EXERCISE DIRECTIONS:
Where does the word "with" occur in the entries below? Copy every line that has it.

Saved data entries
======

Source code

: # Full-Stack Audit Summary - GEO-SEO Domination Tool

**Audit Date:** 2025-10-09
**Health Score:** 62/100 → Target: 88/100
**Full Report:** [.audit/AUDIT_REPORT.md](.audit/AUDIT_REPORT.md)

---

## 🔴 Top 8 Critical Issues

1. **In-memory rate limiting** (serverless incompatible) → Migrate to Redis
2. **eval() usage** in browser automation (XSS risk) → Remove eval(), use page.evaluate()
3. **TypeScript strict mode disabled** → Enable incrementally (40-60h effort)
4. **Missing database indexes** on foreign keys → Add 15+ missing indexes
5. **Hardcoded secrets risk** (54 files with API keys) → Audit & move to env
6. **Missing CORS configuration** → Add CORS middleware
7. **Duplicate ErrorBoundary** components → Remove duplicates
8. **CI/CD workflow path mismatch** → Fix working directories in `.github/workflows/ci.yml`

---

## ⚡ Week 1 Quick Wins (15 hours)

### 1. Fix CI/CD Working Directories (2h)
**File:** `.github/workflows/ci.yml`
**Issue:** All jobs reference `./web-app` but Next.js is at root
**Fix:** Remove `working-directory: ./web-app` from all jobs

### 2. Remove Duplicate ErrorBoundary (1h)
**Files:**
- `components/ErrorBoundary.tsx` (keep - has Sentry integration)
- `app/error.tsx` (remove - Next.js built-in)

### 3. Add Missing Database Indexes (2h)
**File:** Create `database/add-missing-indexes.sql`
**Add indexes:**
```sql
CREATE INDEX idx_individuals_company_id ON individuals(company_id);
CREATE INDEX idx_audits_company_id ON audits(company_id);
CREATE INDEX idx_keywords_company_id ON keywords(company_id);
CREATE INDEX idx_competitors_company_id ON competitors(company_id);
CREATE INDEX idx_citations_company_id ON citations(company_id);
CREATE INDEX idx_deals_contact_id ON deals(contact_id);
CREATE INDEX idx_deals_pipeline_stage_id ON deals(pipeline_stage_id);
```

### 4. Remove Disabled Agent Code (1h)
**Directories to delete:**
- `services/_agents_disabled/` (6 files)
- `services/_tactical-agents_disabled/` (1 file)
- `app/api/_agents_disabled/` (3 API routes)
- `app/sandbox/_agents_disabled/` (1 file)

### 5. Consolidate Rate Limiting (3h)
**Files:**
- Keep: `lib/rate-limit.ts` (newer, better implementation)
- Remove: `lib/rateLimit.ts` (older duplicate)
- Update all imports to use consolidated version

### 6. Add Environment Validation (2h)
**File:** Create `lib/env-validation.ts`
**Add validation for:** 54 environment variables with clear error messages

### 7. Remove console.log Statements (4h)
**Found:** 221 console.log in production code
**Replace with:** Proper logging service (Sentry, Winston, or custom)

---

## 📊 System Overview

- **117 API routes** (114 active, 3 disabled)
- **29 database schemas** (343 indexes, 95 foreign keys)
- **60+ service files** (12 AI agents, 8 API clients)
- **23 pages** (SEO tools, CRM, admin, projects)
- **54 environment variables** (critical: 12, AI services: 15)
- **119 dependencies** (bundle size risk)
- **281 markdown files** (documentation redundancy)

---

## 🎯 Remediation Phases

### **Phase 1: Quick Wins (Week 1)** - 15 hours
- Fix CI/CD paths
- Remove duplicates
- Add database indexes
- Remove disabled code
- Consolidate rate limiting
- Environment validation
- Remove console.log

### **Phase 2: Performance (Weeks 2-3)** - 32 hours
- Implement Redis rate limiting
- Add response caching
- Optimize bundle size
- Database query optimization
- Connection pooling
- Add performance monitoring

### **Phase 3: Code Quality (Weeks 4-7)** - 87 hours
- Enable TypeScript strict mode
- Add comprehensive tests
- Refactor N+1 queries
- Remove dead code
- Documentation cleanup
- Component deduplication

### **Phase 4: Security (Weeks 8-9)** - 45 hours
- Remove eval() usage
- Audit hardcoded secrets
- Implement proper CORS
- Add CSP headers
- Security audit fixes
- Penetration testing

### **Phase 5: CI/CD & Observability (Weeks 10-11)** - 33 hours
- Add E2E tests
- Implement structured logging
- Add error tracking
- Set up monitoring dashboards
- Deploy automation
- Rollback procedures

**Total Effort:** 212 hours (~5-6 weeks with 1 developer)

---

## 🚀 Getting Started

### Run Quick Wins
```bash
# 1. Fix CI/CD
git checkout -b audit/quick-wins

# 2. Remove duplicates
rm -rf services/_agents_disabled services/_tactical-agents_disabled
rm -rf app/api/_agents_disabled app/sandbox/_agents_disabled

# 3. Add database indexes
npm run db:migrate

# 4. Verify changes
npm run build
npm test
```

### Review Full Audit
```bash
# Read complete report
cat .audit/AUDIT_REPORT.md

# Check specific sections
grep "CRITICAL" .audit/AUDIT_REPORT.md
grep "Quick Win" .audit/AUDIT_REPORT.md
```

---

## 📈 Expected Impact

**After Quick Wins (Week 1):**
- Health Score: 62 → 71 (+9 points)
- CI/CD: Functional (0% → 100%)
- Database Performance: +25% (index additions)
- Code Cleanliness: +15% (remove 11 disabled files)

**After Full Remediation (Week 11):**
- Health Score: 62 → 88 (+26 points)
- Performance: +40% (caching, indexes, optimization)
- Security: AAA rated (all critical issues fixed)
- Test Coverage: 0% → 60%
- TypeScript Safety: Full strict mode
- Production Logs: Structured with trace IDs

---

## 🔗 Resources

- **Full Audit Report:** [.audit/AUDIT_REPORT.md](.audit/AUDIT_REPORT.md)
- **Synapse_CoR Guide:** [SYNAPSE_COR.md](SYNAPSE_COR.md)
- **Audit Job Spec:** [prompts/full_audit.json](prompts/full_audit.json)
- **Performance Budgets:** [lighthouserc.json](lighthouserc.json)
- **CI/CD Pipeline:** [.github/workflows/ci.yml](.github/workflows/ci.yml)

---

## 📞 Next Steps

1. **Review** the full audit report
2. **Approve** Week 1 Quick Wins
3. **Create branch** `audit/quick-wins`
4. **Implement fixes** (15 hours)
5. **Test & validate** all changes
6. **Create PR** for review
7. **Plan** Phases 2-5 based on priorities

======

EXERCISE RESULT:
5. **Hardcoded secrets risk** (54 files with API keys) → Audit & move to env
**Add validation for:** 54 environment variables with clear error messages
**Replace with:** Proper logging service (Sentry, Winston, or custom)
**Total Effort:** 212 hours (~5-6 weeks with 1 developer)
- Production Logs: Structured with trace IDs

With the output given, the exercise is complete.